Speed Enhancement of Modified Booths Encoding Algorithm Using Verilog HDL

Gopi Chand Naguboina T. Sravya **

* Department of Electronics and Communication Engineering, MVGR College of Engineering (A), Vizianagaram, Andhra Pradesh, India.

** Department of Electrical and Electronics Engineering, Lendi Institute of Engineering and Technology (A), Vizianagaram, Andhra Pradesh, India.

Abstract

This paper presents the design and implementation of Modified Booths encoding algorithm with enhanced speed. Multiplication is the most commonly used operation in every step of arithmetic. The speed of multiplier determines the speed of processor. So, there is a need for high speed multiplier. Adders play a dominant role in arithmetic addition of partial products. Increase in the speed of any arithmetic operation results in the increase of speed of overall operation of multiplier. So the main focus in this paper is to increase the speed of adder in turn increasing the speed of multiplication process. An algorithm is proposed using Modified Booths algorithm, Wallace tree structure, and Kogge-Stone adder design. MBE reduces the number of partial products and has least latency compared to other multiplier algorithms. Wallace tree structure increases the speed of accumulation of partial products. A Kogge-Stone adder design is used in the multiplier design, which yields to reduced delay and area. The proposed Modified Booth Multiplier design shows better performance compared to that of the conventional method using Kogge-Stone Adder and has advantages of reduced area overhead and critical path delay. The proposed design has been synthesized using Xilinx ISE 14.2 design tool using Verilog HDL.

Keywords :

MBE Algorithm,
Booth Encoder,
Booth Decoder,
Wallace Tree Multiplier,
Kogge-Stone Adder

Introduction

Multiplication is termed as repeated addition. In decimal system, the multiplication of numbers is carried out by multiplying the multiplicand by one bit of the multiplier at a time and the resulting partial product for each bit is placed in such a manner that the LSB is under the corresponding multiplier bit. In case of binary multiplication, there are certain advantages. Multiplication is actually the addition of multiplicand with itself after some suitable shift depending upon multiplier bits. Thus, multiplication is the process of shifting and adding. This process is to be continued until the shifting due to MSB of the multiplier is done and final addition is made. But it takes huge hardware resources and simulation takes very large time for the final output. High speed Modified Booths and parallel multipliers (Trivedi, Nayak, & Vayada, 2015) are used in DSP applications.

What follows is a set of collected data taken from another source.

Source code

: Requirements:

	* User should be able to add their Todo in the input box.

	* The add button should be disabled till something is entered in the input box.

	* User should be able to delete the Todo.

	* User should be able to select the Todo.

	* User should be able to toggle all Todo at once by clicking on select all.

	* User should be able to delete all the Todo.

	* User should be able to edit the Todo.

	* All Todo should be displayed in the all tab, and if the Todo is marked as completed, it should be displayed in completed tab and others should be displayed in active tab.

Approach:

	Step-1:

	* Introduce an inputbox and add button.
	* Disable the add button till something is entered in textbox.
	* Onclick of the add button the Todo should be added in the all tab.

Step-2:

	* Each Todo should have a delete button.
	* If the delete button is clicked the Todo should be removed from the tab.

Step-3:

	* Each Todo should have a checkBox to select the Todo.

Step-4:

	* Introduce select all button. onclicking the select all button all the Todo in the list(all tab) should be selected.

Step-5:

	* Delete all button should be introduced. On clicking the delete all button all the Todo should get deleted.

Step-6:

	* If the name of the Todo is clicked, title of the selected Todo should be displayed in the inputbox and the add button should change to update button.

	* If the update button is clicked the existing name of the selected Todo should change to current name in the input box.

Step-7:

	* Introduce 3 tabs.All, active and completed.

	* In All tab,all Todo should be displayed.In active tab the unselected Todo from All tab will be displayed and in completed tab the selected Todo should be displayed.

In VLSI field, design of any multiplier should yield an increase in speed and reduction in area, power consumption, and delay. Multiplication operation involves three processes.

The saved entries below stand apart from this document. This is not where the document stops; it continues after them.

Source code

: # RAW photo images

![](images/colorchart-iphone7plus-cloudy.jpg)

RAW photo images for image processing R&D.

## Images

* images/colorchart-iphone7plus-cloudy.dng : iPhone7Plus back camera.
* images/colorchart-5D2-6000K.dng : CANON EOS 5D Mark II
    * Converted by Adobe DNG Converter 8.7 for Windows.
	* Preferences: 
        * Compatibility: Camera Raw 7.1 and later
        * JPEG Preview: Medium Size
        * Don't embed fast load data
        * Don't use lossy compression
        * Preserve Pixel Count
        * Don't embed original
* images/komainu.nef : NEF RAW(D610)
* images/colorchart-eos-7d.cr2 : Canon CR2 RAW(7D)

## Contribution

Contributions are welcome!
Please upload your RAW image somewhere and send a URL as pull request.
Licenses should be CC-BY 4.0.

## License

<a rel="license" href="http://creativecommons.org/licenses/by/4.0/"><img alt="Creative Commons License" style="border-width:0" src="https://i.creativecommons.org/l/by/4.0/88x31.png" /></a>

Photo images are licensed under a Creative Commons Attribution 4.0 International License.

Partial product generation
A tree structure to accumulate partial products
Final addition.

In partial product generation stage, Modified Booths encoding algorithm (Seo & Kim, 2009) is used to generate as well as reduce the number of partial products. MBE algorithm reduces the number of partial products to half. If the operand is of n bits, the number of partial products is n reduced by a factor of 2^nd. The basic multiplication operation is shown in Figure 1.

Figure 1. Basic Multiplication Operation

In this paper, the main focus is to improve the computation speed of multiplier by designing high speed and area efficient adder. A modified Booths encoding multiplier is designed using high speed Kogge-Stone adder. Also the existing model adder is compared with the proposed MBE design with Kogge-Stone adder in terms of speed, area (number of LUTs utilised), and power consumption.

1. Design of Carry Look Ahead Adder

In adders like Ripple Carry adder, propagation delay is more which is the major factor that limits the speed of multiplication. Each full adder waits for the carry bit from the previous full adder output in the design, thereby increases delay with the number of stages.

Here is an alternate design which includes Carry Look ahead adder. CLA improves the speed of calculation by reducing the amount of time required to determine carry bits. The delay or wait time is reduced by determining the carry bits before the sum. Two concepts are used to generate carries, namely Carry Generate and Carry Propagate bits. The n-bit CLA accepts n bit signals P[n-1:0] G[n-1:0] and C_inthereby produces n+1 carries [n+1]C. The block diagram of carry look ahead adder is as shown in Figure 2.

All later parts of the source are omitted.